The citation from city bureaucrats was for operating a “non-permitted rooming and boarding house.” However, Grover rejected that, saying that the rule did not apply because she was not being paid any rent and the church was not receiving any compensation at all for the right to stay.

Grover said that after she spoke with a code enforcement officer she was told that the fine would be waived if she started complying with the rule. But if the church is somehow forced to pay it, that likely would mean it could no longer continue a program to feed the hungry, and may even have to shut down all operations.

The reverend said compassion comes first – or should – and that she believes it is a core Christian function to offer a safe haven to all who need it.

Convenient compassion only

“We feel we here as a church that it’s scriptural mandate that it’s an imperative to care for the least, the last, the lost, the poor, the hungry,” she told the local ABC affiliate.

Chester Bartko, the neighbor who turned the church in to authorities, doesn’t see it that way.
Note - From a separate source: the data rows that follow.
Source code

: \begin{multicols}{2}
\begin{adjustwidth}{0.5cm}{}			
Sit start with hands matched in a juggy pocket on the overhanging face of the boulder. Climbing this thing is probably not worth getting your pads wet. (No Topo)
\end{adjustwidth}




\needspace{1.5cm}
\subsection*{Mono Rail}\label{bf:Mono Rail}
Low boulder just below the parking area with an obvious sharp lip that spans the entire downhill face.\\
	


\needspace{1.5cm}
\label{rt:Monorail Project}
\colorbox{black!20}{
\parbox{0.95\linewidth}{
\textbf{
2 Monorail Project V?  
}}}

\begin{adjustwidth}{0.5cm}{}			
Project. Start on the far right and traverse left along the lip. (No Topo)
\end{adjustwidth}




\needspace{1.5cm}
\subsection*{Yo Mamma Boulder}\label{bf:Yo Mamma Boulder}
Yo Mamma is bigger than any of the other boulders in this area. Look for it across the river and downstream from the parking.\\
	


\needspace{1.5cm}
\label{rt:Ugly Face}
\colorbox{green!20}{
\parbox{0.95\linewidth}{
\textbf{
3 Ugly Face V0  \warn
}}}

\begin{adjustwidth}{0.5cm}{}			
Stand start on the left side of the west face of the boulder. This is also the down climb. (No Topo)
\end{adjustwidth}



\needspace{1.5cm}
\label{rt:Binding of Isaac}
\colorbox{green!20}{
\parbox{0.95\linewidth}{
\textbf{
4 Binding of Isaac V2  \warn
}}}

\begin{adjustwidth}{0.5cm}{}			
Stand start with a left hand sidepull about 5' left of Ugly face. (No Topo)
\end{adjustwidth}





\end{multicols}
He says the church’s actions are harming his business.

“We have a greenhouse and we sell flowers and shrubbery, and the homeless started camping right next to our retail sales area,” he said, adding that one homeless person killed a tree after urinating on it. So he called county code enforcement officials to complain.

“They dump gallons of urine on it,” he said, demanding that they be forced to move on. He said that the county and the state of Maryland have facilities for those who are homeless. “They shouldn’t be here living like this.”

The county and state may indeed have facilities for the homeless, but if they are like similar facilities in other states, they are chronically under-funded and always full. Plus, as Rev. Grover said, taking care of the poor and homeless is a core church function. And, there is this: Bartko may also be right in that people should not be living like that, but he isn’t helping to alleviate the problem – just making it worse, in fact.

But that’s what counts as “compassion” in deep blue cities and states these days.